▶ _Task prompt_:
Return each line of the entries that mentions the word "gemakkelijk".

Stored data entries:
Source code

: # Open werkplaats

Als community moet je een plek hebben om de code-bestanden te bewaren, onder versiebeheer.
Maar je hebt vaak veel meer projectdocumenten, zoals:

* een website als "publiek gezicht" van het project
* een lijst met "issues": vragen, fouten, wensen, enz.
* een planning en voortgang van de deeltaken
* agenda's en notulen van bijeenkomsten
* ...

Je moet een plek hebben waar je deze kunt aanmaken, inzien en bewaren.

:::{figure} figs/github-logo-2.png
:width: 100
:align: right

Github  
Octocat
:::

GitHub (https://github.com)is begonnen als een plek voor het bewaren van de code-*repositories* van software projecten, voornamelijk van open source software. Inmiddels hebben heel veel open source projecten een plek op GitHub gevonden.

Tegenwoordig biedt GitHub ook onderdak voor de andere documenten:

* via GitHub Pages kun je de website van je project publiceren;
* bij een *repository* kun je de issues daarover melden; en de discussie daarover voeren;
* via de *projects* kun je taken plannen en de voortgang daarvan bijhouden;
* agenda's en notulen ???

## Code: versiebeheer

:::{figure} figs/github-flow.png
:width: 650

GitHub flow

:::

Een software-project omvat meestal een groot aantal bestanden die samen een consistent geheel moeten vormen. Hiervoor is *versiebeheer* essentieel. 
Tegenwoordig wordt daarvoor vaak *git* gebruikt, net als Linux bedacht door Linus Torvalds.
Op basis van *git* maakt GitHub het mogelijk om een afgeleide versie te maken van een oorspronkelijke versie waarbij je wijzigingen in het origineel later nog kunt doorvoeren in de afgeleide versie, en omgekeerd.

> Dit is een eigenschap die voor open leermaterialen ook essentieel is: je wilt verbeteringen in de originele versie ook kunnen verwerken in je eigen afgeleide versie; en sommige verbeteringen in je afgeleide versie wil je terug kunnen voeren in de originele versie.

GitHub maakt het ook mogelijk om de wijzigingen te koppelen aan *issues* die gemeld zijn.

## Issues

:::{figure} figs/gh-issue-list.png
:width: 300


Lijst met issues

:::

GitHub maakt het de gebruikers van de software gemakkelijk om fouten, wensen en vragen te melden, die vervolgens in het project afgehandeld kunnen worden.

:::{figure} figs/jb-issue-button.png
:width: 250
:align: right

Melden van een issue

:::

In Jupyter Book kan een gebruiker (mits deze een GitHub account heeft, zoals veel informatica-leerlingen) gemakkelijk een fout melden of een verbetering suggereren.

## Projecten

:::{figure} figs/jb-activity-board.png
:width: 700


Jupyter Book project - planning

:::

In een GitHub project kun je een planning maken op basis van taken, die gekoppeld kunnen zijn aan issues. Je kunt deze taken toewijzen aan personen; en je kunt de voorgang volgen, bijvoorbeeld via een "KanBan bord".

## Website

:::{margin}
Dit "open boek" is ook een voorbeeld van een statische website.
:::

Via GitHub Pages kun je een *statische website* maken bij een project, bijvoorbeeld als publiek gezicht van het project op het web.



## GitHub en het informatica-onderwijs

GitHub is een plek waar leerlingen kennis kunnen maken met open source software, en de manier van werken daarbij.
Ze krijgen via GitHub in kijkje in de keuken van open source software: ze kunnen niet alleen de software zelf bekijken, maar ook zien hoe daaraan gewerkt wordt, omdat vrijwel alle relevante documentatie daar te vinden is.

▶ _Reply to the exercise_:
GitHub maakt het de gebruikers van de software gemakkelijk om fouten, wensen en vragen te melden, die vervolgens in het project afgehandeld kunnen worden.
In Jupyter Book kan een gebruiker (mits deze een GitHub account heeft, zoals veel informatica-leerlingen) gemakkelijk een fout melden of een verbetering suggereren.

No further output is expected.